Вполне допустимо сказать, что невероятный исторический пессимизм, порожденный двадцатым веком, дискредитировал почти все Универсальные Истории. Использование марксовой концепции «Истории» для оправдания террора в Советском Союзе, Китае и других коммунистических странах придало этому слову весьма зловещую коннотацию в глазах многих. Идея, что история имеет направление, смысл, что она движется поступательно или хотя бы что она всеобъемлюща, очень чужда многим направлениям мысли нашего времени. Говорить сейчас о Мировой Истории, как это делал Гегель, – значит вызвать фырканье и презрительное снисхождение со стороны интеллектуалов, которые считают, что воспринимают мир во всей его сложности и трагичности.

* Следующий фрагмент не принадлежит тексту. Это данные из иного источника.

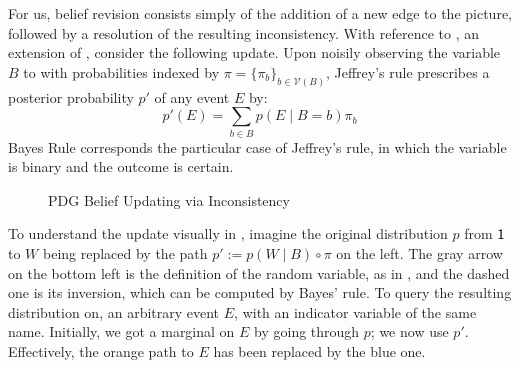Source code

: \documentclass{article}
\theoremstyle{plain}
\theoremstyle{definition}
\theoremstyle{remark}
\def\sheq{\!=\!}
\newcommand{\V}{\mathcal V}
\numberwithin{equation}{section}
\begin{document}
	For us, belief revision consists simply of the addition of a new edge to the picture, followed by a resolution of the resulting inconsistency. 
	With reference to , an extension of , consider the following update. 
	Upon noisily observing the variable $B$ to with probabilities indexed by $\pi = \{\pi_b\}_{b \in \V(B)}$, Jeffrey's rule prescribes a posterior probability $p'$ of any event $E$ by:
	\[ p'(E) = \sum_{b \in B} p(E \mid B\sheq b) \pi_b \]
	Bayes Rule corresponds the particular case of Jeffrey's rule, in which the variable is binary and the outcome is certain.

	
	\begin{figure}[htb]
		\centering
%				
%				
		\caption{PDG Belief Updating via Inconsistency}
		\label{fig:belief-update}
	\end{figure}
	
	To understand the update visually in , imagine the original distribution $p$ from $\sf 1$ to $W$ being replaced by the path $p' := p(W \mid B) \circ \pi$  on the left. The gray arrow on the bottom left is the definition of the random variable, as in , and the dashed one is its inversion, which can be computed by Bayes' rule.  %
	To query the resulting distribution on, an arbitrary event $E$, with an indicator variable of the same name. Initially, we got a marginal on $E$ by going through $p$; we now use $p'$. Effectively, the orange path to $E$ has been replaced by the blue one.
\end{document}

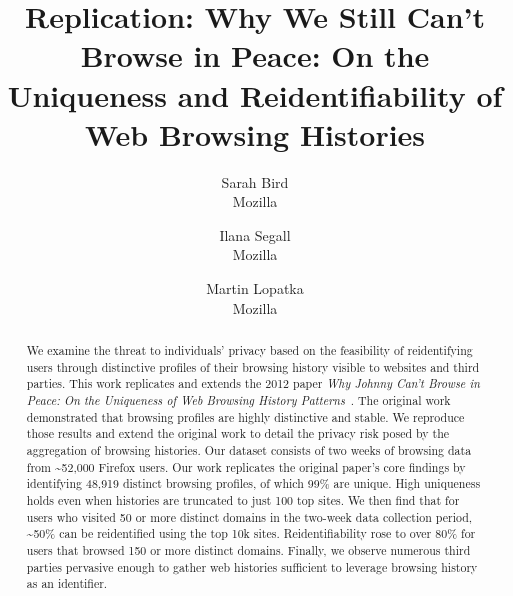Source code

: \documentclass[letterpaper,twocolumn,10pt]{article}
\begin{document}
\date{} %
\title{\Large \bf Replication: Why We Still Can't Browse in Peace: On the Uniqueness and Reidentifiability of Web Browsing Histories}
%
\def\plainauthor{Author name(s) for PDF metadata. Don't forget to anonymize for submission!}
%
\author{
{\rm Sarah Bird}\\
Mozilla
\and
{\rm Ilana Segall}\\
Mozilla
\and
{\rm Martin Lopatka}\\
Mozilla
} %
%
\maketitle
\thecopyright
\begin{abstract}
We examine the threat to individuals' privacy based on the feasibility of reidentifying users through distinctive profiles of their browsing history visible to websites and third parties.
This work replicates and extends the 2012 paper \textit{Why Johnny Can't Browse in Peace: On the Uniqueness of Web Browsing History Patterns}~\cite{olejnikWhyJohnnyCan2012}. The original work demonstrated that browsing profiles are highly distinctive and stable.
We reproduce those results and extend the original work to detail the privacy risk posed by the aggregation of browsing histories. 
Our dataset consists of two weeks of browsing data from \textasciitilde{52,000} Firefox users.
Our work replicates the original paper's core findings by identifying 48,919 distinct browsing profiles, of which 99\% are unique.
High uniqueness holds even when histories are truncated to just 100 top sites.
We then find that for users who visited 50 or more distinct domains in the two-week data collection period, \textasciitilde{50\%} can be reidentified using the top 10k sites.
Reidentifiability rose to over 80\% for users that browsed 150 or more distinct domains. 
Finally, we observe numerous third parties pervasive enough to gather web histories sufficient to leverage browsing history as an identifier.

\end{abstract}
\end{document}
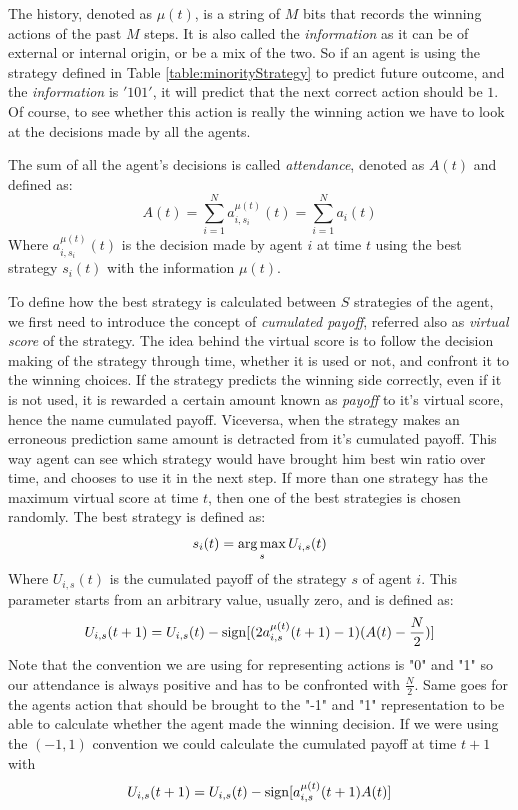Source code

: The history, denoted as $\mu(t)$, is a string of $M$ bits that records the winning actions of the past $M$ steps.
It is also called the \textit{information} as it can be of external or internal origin, or be a mix of the two.
So if an agent is using the strategy defined in Table \ref{table:minorityStrategy} to predict future outcome, and the \textit{information} is $'101'$, it will predict that the next correct action should be $1$.
Of course, to see whether this action is really the winning action we have to look at the decisions made by all the agents.

The sum of all the agent's decisions is called \textit{attendance}, denoted as $A(t)$ and defined as:
\begin{displaymath}
A(t)=\sum_{i=1}^N a_{i,s_i}^{\mu(t)}(t) = \sum_{i=1}^N a_i(t)
\end{displaymath}
Where $a_{i,s_i}^{\mu(t)}(t)$ is the decision made by agent $i$ at time $t$ using the best strategy $s_i(t)$ with the information $\mu(t)$.

To define how the best strategy is calculated between $S$ strategies of the agent, we first need to introduce the concept of \textit{cumulated payoff}, referred also as \textit{virtual score }of the strategy. 
The idea behind the virtual score is to follow the decision making of the strategy through time, whether it is used or not, and confront it to the winning choices.
If the strategy predicts the winning side correctly, even if it is not used, it is rewarded a certain amount known as \textit{payoff} to it's virtual score, hence the name cumulated payoff.
Viceversa, when the strategy makes an erroneous prediction same amount is detracted from it's cumulated payoff.
This way agent can see which strategy would have brought him best win ratio over time, and chooses to use it in the next step. 
If more than one strategy has the maximum virtual score at time $t$, then one of the best strategies is chosen randomly.
The best strategy is defined as:
\begin{displaymath}
s_i(t) = \operatorname*{arg\,max}_s U_{i,s}(t)
\end{displaymath}
Where $U_{i,s}(t)$ is the cumulated payoff of the strategy $s$ of agent $i$.
This parameter starts from an arbitrary value, usually zero, and is defined as:
\begin{displaymath}
U_{i,s}(t+1) = U_{i,s}(t) -  \operatorname{sign}[( 2 a_{i,s}^{\mu(t)}(t+1) - 1 )(A(t) - \frac{N}{2}  )]
\end{displaymath}
Note that the convention we are using for representing actions is "0" and "1" so our attendance is always positive and has to be confronted with $\frac{N}{2}$.
Same goes for the agents action that should be brought to the "-1" and "1" representation to be able to calculate whether the agent made the winning decision.
If we were using the $(-1,1)$ convention we could calculate the cumulated payoff at time $t+1$ with
\begin{displaymath}
U_{i,s}(t+1) = U_{i,s}(t) -  \operatorname{sign}[a_{i,s}^{\mu(t)}(t+1) A(t) ]
\end{displaymath}

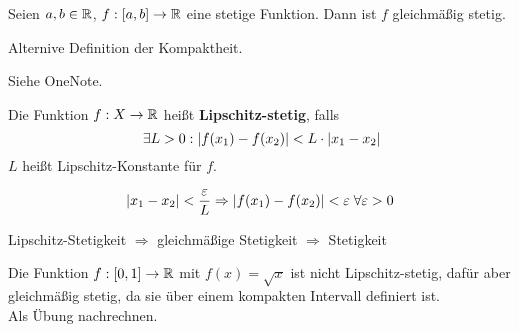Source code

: \documentclass[main.tex]{subfiles}
\begin{document}
\begin{Theorem}
  Seien $a,b \in \mathbb{R}$, $f:[a,b]\to \mathbb{R}$ eine stetige Funktion. Dann ist $f$ gleichmäßig stetig.
\end{Theorem}

\begin{Bemerkung}
  Alternive Definition der Kompaktheit.
\end{Bemerkung}

\begin{Beweis}
  Siehe OneNote.
\end{Beweis}

\begin{Definition}
  Die Funktion $f: X\to \mathbb{R}$ heißt \textbf{Lipschitz-stetig}, falls
  $$\;\exists L > 0 : |f(x_1)-f(x_2)| < L \cdot |x_1 - x_2|$$
  $L$ heißt Lipschitz-Konstante für $f$.
  \begin{Bemerkung}
    $$|x_1 - x_2| < \dfrac{\varepsilon}{L} \Rightarrow |f(x_1)-f(x_2)| < \varepsilon \;\forall \varepsilon > 0$$
  \end{Bemerkung}
\end{Definition}

\begin{Theorem}
  Lipschitz-Stetigkeit $\Rightarrow$ gleichmäßige Stetigkeit $\Rightarrow$ Stetigkeit
\end{Theorem}

\begin{Beispiel}
  Die Funktion $f:[0,1] \to \mathbb{R}$ mit $f(x) = \sqrt{x}$ ist nicht Lipschitz-stetig, dafür aber gleichmäßig stetig, da sie über einem kompakten Intervall definiert ist.\\
  Als Übung nachrechnen.
\end{Beispiel}
\end{document}
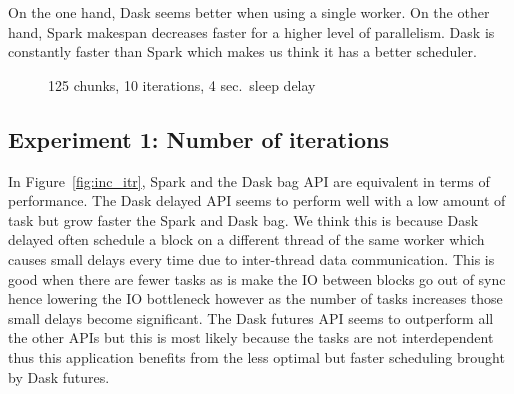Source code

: \documentclass[conference]{IEEEtran}
\begin{document}
On the one hand, Dask seems better when using a single worker. On the other hand,
Spark makespan decreases faster for a higher level of parallelism. Dask is constantly
faster than Spark which makes us think it has a better scheduler.

\begin{figure}[!t]
    \centering
    
    \caption{125 chunks, 10 iterations, 4 sec.\ sleep delay}\label{fig:inc_worker}
\end{figure}



\subsection{Experiment 1: Number of iterations}
In Figure~\ref{fig:inc_itr}, Spark and the Dask bag API are equivalent in terms of
performance. The Dask delayed API seems to perform well with a low amount of task but
grow faster the Spark and Dask bag. We think this is because Dask delayed often
schedule a block on a different thread of the same worker which causes small delays
every time due to inter-thread data communication. This is good when there are fewer
tasks as is make the IO between blocks go out of sync hence lowering the IO
bottleneck however as the number of tasks increases those small delays become
significant. The Dask futures API seems to outperform all the other APIs but this is
most likely because the tasks are not interdependent thus this application benefits
from the less optimal but faster scheduling brought by Dask futures.
\end{document}
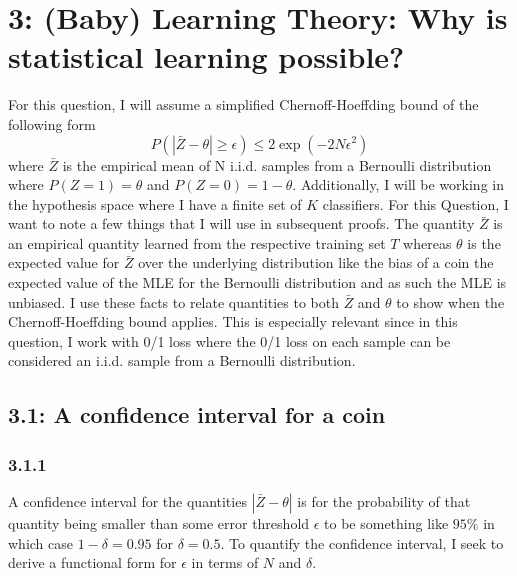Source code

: \documentclass[12pt]{amsart}
\begin{document}
\section*{3: (Baby) Learning Theory: Why is statistical learning possible?}

For this question, I will assume a simplified Chernoff-Hoeffding bound of the following form
\begin{equation} \label{eqn:ch_bound}
P(|\bar{Z} - \theta| \geq \epsilon) \leq 2 \exp(-2N \epsilon^2)
\end{equation}
where $\bar{Z}$ is the empirical mean of N i.i.d. samples from a Bernoulli distribution where $P(Z = 1) = \theta$ and $P(Z = 0) = 1 - \theta$.  Additionally, I will be working in the hypothesis space where I have a finite set of $K$ classifiers.  For this Question, I want to note a few things that I will use in subsequent proofs.  The quantity $\bar{Z}$ is an empirical quantity learned from the respective training set $T$ whereas $\theta$ is the expected value for $\bar{Z}$ over the underlying distribution like the bias of a coin the expected value of the MLE for the Bernoulli distribution and as such the MLE is unbiased.  I use these facts to relate quantities to both $\bar{Z}$ and $\theta$ to show when the Chernoff-Hoeffding bound applies.  This is especially relevant since in this question, I work with 0/1 loss where the 0/1 loss on each sample can be considered an i.i.d. sample from a Bernoulli distribution.

\subsection*{3.1: A confidence interval for a coin}

\subsubsection*{3.1.1}

A confidence interval for the quantities $|\bar{Z} - \theta|$ is for the probability of that quantity being smaller than some error threshold $\epsilon$ to be something like $95\%$ in which case $1 - \delta = 0.95$ for $\delta = 0.5$.  To quantify the confidence interval, I seek to derive a functional form for $\epsilon$ in terms of $N$ and $\delta$.
\end{document}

И не случайно, что в нашем веке единственными достигшими какой-то популярности писателями Универсальной Истории были Шпенглер и Тойнби, описавшие закат и разложение западных ценностей и институтов.
Но, хотя наш пессимизм и понятен, ему противоречит эмпирический ход событий второй половины столетия. И надо спросить себя, не становится ли наш пессимизм своего рода позой, принятой так же легко, как оптимизм в девятнадцатом веке. Потому что наивный оптимист, чьи ожидания обманулись, выглядит глупо, в то время как пессимист, прогнозы которого не оправдались, сохраняет вид серьезный и глубокомысленный. Так что идти второй дорогой безопаснее. Но появление демократических сил там, где никто не ожидал их существования, нестабильность авторитарных форм правления и полное отсутствие непротиворечивых теоретических альтернатив либеральной демократии заставляют нас снова поднять старый вопрос Канта: существует ли Универсальная История человечества, если смотреть с точки зрения куда более космополитичной, чем была возможна в кантовские времена?
Глава 6
Механизм желания
Давайте вернемся, так сказать, к началу и рассмотрим, не обращаясь к авторитетам прошлых теоретиков истории, вопрос: имеет ли история направление, и есть ли смысл думать, что может существовать универсальная эволюция в направлении либеральной демократии?
Для начала рассмотрим только вопрос о направленности истории, не задумываясь, подразумевает ли эта направленность прогресс в смысле морали и человеческого счастья. Действительно ли почти все общества развиваются в определенном направлении, или их истории движутся по циклическим или просто случайным путям?